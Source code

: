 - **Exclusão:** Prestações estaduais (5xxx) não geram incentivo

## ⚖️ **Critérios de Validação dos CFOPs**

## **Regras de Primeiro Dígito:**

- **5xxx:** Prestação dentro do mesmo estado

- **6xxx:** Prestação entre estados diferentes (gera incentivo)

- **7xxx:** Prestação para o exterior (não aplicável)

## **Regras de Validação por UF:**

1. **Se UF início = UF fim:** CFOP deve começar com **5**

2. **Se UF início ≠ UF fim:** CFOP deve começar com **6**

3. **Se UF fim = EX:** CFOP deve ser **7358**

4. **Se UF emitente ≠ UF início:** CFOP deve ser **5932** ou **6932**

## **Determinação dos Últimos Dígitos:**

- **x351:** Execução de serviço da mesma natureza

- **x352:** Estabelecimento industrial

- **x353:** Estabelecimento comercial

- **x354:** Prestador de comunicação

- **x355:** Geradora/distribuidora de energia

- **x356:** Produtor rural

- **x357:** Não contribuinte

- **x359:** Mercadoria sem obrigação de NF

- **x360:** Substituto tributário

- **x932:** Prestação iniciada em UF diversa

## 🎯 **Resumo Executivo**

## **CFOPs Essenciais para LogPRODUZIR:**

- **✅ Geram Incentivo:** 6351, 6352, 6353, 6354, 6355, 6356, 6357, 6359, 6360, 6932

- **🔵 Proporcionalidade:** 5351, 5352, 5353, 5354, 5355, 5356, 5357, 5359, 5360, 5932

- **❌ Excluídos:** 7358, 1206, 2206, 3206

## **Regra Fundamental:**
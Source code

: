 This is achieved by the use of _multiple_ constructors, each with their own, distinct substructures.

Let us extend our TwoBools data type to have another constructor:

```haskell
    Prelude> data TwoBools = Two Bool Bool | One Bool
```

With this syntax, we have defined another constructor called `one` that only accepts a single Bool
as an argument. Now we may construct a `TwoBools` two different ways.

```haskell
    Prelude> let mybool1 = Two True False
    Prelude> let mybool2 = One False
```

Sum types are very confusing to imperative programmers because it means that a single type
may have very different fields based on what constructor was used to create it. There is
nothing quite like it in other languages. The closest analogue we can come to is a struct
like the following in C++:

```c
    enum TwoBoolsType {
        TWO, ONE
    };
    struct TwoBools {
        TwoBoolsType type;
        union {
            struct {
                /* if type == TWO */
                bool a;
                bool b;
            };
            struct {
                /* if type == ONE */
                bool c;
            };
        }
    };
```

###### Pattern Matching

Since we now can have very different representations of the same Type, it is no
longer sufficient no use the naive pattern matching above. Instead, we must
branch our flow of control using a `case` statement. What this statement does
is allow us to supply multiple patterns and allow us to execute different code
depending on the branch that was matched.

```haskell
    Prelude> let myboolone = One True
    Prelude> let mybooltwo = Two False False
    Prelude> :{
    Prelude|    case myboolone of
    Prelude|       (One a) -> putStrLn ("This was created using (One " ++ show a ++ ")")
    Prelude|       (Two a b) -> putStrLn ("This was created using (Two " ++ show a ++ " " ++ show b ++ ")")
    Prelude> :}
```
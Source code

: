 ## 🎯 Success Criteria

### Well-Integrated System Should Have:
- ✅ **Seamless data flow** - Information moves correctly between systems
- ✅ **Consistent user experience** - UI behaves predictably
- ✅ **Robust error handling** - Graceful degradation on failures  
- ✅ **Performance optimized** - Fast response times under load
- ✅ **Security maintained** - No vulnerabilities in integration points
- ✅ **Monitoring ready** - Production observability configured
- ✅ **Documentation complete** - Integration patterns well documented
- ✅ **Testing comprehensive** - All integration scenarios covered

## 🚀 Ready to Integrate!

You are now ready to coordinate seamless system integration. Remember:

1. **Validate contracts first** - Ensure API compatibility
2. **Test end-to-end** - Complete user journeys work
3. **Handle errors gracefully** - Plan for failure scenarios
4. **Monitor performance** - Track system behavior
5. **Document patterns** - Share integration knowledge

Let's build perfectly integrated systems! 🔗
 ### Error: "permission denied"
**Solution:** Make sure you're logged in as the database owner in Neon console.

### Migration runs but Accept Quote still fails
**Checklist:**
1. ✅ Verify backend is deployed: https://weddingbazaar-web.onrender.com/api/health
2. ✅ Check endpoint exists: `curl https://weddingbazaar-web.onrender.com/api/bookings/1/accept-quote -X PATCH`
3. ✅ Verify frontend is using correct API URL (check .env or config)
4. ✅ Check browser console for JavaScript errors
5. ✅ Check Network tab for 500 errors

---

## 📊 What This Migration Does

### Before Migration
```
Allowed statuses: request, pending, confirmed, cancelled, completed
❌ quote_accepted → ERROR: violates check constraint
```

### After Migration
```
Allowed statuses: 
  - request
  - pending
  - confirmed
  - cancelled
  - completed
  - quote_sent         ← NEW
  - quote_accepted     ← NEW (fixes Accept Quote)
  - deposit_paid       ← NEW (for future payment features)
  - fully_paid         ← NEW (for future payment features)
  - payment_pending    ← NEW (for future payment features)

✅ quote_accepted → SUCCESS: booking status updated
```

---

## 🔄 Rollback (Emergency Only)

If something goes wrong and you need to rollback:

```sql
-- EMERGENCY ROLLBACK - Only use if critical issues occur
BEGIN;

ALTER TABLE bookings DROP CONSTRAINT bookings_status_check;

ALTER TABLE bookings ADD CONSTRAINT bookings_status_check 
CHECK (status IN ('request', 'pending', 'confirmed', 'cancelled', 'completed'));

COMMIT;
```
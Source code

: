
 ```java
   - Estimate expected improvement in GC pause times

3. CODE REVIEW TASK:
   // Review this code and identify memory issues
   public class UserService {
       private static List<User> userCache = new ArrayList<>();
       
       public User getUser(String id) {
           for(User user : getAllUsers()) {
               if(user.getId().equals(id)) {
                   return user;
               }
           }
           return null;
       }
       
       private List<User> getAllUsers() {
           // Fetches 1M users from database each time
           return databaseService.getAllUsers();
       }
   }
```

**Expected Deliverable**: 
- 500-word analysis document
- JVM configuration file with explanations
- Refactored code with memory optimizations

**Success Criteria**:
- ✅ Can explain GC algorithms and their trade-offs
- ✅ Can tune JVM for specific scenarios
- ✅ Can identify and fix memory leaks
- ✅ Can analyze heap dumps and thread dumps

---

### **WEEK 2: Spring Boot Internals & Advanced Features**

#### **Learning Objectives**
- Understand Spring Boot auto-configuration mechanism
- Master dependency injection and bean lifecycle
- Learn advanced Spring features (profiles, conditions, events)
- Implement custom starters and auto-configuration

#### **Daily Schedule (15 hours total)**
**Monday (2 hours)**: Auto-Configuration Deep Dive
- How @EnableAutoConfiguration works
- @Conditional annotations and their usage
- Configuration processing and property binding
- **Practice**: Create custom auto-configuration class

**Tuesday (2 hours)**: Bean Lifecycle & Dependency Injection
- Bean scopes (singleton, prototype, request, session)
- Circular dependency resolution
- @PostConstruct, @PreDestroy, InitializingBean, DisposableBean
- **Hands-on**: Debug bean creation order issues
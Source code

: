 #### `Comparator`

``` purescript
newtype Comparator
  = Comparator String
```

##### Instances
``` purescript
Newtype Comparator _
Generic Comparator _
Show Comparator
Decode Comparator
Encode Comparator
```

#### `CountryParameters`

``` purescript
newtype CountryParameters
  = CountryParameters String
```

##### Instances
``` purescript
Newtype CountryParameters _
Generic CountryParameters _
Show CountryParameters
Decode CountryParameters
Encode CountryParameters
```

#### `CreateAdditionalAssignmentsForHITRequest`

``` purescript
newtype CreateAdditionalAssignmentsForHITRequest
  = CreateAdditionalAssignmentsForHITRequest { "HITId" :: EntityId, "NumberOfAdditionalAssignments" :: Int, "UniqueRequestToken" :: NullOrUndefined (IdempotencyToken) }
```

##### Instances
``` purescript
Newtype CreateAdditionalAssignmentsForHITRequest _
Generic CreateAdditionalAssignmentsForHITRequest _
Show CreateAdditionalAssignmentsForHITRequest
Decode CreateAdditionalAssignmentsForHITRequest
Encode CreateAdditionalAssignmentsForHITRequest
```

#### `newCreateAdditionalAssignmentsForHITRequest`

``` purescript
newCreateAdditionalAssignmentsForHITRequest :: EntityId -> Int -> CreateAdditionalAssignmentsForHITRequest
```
■ ■ ■ ■
Would you please copy every line in the data that contains the word "começar"?

1. **Se UF início = UF fim:** CFOP deve começar com **5**
2. **Se UF início ≠ UF fim:** CFOP deve começar com **6**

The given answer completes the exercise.